● **Task instructions**:
When you respond, restate each record exactly as it is given.

● **Records supplied**:
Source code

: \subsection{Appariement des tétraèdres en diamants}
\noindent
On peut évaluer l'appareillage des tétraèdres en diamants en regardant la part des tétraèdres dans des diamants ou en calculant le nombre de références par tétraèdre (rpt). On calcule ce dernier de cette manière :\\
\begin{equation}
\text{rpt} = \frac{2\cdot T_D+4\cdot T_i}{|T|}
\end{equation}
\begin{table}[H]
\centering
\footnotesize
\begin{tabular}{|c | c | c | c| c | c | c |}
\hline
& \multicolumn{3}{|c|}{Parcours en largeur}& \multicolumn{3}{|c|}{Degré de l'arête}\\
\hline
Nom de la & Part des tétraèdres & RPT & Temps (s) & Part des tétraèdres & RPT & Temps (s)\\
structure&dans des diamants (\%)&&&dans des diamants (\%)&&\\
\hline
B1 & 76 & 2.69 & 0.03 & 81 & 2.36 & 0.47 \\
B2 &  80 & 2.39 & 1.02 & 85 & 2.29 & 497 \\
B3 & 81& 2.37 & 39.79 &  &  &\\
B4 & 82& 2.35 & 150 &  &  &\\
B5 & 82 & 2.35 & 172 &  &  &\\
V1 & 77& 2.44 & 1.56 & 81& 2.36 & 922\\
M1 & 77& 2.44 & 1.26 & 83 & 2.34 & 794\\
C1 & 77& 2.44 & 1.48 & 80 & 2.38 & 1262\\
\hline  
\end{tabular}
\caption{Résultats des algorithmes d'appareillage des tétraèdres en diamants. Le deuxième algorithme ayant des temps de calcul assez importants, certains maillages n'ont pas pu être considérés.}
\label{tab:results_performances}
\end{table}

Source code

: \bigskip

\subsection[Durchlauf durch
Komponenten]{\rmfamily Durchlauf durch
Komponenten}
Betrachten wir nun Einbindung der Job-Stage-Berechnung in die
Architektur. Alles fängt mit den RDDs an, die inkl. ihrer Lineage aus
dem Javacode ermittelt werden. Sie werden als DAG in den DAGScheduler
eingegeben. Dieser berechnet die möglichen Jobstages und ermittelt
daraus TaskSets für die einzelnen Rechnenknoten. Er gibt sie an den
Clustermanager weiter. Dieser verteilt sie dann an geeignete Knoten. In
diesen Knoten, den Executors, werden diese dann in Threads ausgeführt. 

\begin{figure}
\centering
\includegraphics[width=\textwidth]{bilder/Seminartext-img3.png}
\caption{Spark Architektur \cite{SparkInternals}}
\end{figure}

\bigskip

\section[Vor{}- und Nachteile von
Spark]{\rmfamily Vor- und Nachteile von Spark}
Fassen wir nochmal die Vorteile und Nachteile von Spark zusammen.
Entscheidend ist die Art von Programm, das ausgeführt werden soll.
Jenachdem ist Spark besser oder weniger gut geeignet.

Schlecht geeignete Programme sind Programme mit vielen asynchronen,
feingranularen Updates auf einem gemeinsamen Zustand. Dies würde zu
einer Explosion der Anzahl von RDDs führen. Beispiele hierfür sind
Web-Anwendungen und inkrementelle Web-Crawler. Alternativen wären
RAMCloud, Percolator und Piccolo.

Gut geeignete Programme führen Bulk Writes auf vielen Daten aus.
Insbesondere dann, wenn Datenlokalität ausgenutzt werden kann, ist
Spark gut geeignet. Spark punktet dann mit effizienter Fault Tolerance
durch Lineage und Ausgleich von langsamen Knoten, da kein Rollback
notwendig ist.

● **Problem solution**:
Source code

: \subsection{Appariement des tétraèdres en diamants}
\noindent
On peut évaluer l'appareillage des tétraèdres en diamants en regardant la part des tétraèdres dans des diamants ou en calculant le nombre de références par tétraèdre (rpt). On calcule ce dernier de cette manière :\\
\begin{equation}
\text{rpt} = \frac{2\cdot T_D+4\cdot T_i}{|T|}
\end{equation}
\begin{table}[H]
\centering
\footnotesize
\begin{tabular}{|c | c | c | c| c | c | c |}
\hline
& \multicolumn{3}{|c|}{Parcours en largeur}& \multicolumn{3}{|c|}{Degré de l'arête}\\
\hline
Nom de la & Part des tétraèdres & RPT & Temps (s) & Part des tétraèdres & RPT & Temps (s)\\
structure&dans des diamants (\%)&&&dans des diamants (\%)&&\\
\hline
B1 & 76 & 2.69 & 0.03 & 81 & 2.36 & 0.47 \\
B2 &  80 & 2.39 & 1.02 & 85 & 2.29 & 497 \\
B3 & 81& 2.37 & 39.79 &  &  &\\
B4 & 82& 2.35 & 150 &  &  &\\
B5 & 82 & 2.35 & 172 &  &  &\\
V1 & 77& 2.44 & 1.56 & 81& 2.36 & 922\\
M1 & 77& 2.44 & 1.26 & 83 & 2.34 & 794\\
C1 & 77& 2.44 & 1.48 & 80 & 2.38 & 1262\\
\hline  
\end{tabular}
\caption{Résultats des algorithmes d'appareillage des tétraèdres en diamants. Le deuxième algorithme ayant des temps de calcul assez importants, certains maillages n'ont pas pu être considérés.}
\label{tab:results_performances}
\end{table}

Source code

: \bigskip

\subsection[Durchlauf durch
Komponenten]{\rmfamily Durchlauf durch
Komponenten}
Betrachten wir nun Einbindung der Job-Stage-Berechnung in die
Architektur. Alles fängt mit den RDDs an, die inkl. ihrer Lineage aus
dem Javacode ermittelt werden. Sie werden als DAG in den DAGScheduler
eingegeben. Dieser berechnet die möglichen Jobstages und ermittelt
daraus TaskSets für die einzelnen Rechnenknoten. Er gibt sie an den
Clustermanager weiter. Dieser verteilt sie dann an geeignete Knoten. In
diesen Knoten, den Executors, werden diese dann in Threads ausgeführt. 

\begin{figure}
\centering
\includegraphics[width=\textwidth]{bilder/Seminartext-img3.png}
\caption{Spark Architektur \cite{SparkInternals}}
\end{figure}

\bigskip

\section[Vor{}- und Nachteile von
Spark]{\rmfamily Vor- und Nachteile von Spark}
Fassen wir nochmal die Vorteile und Nachteile von Spark zusammen.
Entscheidend ist die Art von Programm, das ausgeführt werden soll.
Jenachdem ist Spark besser oder weniger gut geeignet.

Schlecht geeignete Programme sind Programme mit vielen asynchronen,
feingranularen Updates auf einem gemeinsamen Zustand. Dies würde zu
einer Explosion der Anzahl von RDDs führen. Beispiele hierfür sind
Web-Anwendungen und inkrementelle Web-Crawler. Alternativen wären
RAMCloud, Percolator und Piccolo.

Gut geeignete Programme führen Bulk Writes auf vielen Daten aus.
Insbesondere dann, wenn Datenlokalität ausgenutzt werden kann, ist
Spark gut geeignet. Spark punktet dann mit effizienter Fault Tolerance
durch Lineage und Ausgleich von langsamen Knoten, da kein Rollback
notwendig ist.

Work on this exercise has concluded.